A Touch of Grim Historical Irony

Everyone knows that Francis Scott Key wrote our beloved national anthem The Star Spangled Banner while observing the bombardment of Fort McHenry from the deck of a British ship while a guest of his Majesty’s.

Turns out there is a little-known, unhappy sequel to the story.

Key’s grandson, Frank Key Howard, became a newspaper editor in Baltimore, his paper being the Daily Exchange. In late 1861, Howard published an editorial criticizing Lincoln’s suspension of Habeas Corpus and the arrest and imprisonment without charge of the mayor of Baltimore, George William Brown, and sundry other government officials. As a result, on orders from Secretary of State Seward, Howard himself was arrested without warrant and spent fourteen months in jail…including a period imprisoned in Ft.

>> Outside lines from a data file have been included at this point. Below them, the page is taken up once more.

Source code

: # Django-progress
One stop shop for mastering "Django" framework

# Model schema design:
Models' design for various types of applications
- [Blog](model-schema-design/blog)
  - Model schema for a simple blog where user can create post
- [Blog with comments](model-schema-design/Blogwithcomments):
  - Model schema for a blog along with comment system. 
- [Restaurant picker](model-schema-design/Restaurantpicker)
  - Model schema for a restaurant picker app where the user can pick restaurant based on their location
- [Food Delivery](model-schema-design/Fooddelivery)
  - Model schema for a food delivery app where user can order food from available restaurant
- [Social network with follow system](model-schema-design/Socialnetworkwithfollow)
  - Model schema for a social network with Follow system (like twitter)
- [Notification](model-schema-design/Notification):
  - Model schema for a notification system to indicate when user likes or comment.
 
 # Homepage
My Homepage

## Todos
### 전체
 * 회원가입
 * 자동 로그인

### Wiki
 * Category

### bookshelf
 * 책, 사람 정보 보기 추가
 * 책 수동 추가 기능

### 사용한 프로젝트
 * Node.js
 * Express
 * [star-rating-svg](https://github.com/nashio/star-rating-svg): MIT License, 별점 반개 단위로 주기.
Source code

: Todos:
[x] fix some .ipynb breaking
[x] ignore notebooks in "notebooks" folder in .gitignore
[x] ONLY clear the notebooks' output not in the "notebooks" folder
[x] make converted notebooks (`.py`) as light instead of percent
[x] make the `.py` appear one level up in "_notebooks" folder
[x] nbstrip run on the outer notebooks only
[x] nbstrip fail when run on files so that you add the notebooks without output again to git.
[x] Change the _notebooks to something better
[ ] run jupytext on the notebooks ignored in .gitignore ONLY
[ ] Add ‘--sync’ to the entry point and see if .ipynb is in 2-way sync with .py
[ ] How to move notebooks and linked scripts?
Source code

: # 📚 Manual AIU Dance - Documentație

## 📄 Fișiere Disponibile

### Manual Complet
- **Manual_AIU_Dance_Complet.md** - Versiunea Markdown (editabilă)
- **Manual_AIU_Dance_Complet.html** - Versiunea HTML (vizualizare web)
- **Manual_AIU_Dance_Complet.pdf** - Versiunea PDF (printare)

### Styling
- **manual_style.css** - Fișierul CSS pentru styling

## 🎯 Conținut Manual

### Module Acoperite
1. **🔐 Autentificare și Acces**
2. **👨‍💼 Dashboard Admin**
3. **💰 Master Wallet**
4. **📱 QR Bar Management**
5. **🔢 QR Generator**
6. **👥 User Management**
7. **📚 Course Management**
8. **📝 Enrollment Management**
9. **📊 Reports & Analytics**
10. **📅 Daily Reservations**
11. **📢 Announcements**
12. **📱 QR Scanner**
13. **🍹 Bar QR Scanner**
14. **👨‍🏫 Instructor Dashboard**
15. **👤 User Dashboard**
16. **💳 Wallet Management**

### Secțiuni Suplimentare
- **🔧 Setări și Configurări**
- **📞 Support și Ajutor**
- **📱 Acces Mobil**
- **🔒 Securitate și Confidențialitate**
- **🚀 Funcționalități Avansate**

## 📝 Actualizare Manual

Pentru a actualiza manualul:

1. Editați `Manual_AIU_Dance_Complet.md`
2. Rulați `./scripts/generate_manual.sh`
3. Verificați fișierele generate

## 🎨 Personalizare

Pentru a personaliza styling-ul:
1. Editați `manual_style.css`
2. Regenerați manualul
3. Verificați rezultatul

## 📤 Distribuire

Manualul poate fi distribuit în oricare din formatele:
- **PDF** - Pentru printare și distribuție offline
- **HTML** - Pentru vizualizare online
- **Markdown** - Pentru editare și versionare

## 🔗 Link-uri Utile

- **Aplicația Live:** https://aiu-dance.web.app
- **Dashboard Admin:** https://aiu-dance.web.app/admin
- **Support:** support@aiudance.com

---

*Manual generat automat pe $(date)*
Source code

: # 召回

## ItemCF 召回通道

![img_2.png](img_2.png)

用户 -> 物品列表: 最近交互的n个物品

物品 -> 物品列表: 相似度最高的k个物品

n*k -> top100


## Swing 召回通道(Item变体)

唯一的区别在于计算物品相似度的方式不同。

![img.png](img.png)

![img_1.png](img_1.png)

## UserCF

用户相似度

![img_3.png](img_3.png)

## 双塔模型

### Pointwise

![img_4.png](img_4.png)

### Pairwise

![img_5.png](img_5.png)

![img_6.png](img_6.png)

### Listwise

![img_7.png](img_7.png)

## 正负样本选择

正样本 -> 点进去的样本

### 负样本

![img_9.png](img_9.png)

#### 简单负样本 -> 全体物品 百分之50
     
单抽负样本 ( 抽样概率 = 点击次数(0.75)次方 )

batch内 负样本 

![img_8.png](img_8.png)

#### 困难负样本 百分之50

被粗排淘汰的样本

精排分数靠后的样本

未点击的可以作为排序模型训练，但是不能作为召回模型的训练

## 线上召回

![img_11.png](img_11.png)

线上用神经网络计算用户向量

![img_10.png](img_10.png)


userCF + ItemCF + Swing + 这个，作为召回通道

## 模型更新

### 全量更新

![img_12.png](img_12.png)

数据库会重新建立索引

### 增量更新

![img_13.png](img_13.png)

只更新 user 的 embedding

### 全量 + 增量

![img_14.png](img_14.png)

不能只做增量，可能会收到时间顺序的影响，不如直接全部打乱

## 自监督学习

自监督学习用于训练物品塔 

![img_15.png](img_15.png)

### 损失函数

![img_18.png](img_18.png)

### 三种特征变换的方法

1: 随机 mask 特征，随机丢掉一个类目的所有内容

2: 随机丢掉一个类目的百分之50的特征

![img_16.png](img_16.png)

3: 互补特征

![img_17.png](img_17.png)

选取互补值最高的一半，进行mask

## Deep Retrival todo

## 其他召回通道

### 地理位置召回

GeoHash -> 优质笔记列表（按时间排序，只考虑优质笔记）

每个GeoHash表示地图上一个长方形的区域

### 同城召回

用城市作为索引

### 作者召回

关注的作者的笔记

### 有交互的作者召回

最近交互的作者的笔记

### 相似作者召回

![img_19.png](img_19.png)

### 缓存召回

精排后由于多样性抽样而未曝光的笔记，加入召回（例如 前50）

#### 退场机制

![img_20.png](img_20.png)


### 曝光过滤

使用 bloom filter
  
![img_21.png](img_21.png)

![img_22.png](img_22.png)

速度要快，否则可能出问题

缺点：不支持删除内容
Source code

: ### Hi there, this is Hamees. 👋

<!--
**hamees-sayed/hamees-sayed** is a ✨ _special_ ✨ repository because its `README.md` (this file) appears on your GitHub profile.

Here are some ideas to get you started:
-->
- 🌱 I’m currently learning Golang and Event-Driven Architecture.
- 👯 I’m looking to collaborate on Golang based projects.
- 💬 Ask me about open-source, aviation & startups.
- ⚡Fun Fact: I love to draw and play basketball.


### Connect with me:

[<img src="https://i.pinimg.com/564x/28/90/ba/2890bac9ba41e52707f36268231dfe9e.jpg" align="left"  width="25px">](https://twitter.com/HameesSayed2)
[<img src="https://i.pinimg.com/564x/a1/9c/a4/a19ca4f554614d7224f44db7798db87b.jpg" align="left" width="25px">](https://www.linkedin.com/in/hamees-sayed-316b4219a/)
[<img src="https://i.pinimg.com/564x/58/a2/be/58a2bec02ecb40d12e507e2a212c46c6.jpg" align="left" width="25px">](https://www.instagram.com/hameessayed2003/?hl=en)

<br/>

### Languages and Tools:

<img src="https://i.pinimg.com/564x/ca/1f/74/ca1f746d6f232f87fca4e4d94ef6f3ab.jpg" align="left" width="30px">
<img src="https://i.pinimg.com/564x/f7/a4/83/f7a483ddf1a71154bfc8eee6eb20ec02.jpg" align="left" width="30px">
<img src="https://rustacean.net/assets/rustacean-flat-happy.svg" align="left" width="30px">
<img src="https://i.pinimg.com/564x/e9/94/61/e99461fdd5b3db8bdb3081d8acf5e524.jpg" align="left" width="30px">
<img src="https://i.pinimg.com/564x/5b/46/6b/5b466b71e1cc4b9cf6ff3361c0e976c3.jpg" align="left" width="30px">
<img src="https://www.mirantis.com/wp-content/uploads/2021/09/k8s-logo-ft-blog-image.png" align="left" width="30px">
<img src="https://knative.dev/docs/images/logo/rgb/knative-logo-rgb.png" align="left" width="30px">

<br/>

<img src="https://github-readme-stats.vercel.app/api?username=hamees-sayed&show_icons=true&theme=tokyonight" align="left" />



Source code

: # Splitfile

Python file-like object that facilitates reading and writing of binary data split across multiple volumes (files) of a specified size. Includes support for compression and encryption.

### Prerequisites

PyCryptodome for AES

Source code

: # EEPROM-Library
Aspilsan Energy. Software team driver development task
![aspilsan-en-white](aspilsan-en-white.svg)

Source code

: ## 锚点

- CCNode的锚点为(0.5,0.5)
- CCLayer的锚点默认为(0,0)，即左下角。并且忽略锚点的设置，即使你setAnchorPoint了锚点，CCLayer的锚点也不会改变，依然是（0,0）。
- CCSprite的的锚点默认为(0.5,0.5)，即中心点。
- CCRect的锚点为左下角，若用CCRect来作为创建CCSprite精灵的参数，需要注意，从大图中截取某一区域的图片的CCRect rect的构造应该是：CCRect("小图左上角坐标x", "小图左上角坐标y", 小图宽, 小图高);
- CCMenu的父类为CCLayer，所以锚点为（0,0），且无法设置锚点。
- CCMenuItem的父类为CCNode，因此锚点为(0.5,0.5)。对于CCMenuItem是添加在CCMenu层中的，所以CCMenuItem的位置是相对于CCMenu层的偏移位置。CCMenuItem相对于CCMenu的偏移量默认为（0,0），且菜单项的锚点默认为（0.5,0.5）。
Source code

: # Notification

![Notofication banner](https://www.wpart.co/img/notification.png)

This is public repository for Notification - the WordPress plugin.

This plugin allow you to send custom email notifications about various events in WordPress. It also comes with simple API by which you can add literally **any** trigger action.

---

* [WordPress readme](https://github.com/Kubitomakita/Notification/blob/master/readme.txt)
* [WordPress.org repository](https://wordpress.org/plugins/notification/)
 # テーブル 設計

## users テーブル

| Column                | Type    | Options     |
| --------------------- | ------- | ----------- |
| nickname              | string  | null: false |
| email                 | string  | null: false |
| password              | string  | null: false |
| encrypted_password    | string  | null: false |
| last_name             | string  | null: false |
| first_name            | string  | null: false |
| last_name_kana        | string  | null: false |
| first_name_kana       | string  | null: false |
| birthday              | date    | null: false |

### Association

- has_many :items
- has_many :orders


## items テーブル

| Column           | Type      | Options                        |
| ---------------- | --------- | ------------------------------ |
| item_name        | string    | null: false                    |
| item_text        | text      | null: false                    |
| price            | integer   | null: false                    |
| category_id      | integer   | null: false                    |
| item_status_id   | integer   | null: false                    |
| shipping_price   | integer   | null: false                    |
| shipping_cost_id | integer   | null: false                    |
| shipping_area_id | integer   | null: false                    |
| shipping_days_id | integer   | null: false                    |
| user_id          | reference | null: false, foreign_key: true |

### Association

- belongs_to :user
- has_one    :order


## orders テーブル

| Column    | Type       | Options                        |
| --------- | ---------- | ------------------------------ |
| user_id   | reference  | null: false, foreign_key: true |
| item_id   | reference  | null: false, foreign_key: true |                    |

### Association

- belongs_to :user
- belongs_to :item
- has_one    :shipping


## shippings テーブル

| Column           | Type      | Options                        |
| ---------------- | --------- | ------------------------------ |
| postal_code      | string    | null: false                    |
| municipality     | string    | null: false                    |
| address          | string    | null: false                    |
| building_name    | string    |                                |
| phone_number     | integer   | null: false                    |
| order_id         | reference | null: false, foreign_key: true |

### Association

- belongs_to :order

McHenry.

The irony of his situation was not lost on him:

“As I stood upon the very scene of that conflict, I could not but contrast my position with his, forty-seven years before. The flag which he had then so proudly hailed, I saw waving at the same place over the victims of as vulgar and brutal a despotism as modern times have witnessed.”

When he was released, he published a book on his experiences called Fourteen Months in American Bastilles. The publishers of the book were subsequently arrested (the US Government has never grasped the concept of irony).

At least nine other Baltimore editors were likewise arrested during the early stages of the war.

The actions of the Lincoln administration in Maryland are worthy of examination and debate, since on one hand they represent some very blatant violations of the ostensible rights of American citizens and the Constitution, but on the other it’s arguable that to do otherwise would have been suicidal, given that Maryland joining the Confederacy would have put Washington D.C. squarely inside the rebelling states. Make of it what you will; I just found this nugget of history too interesting not to share.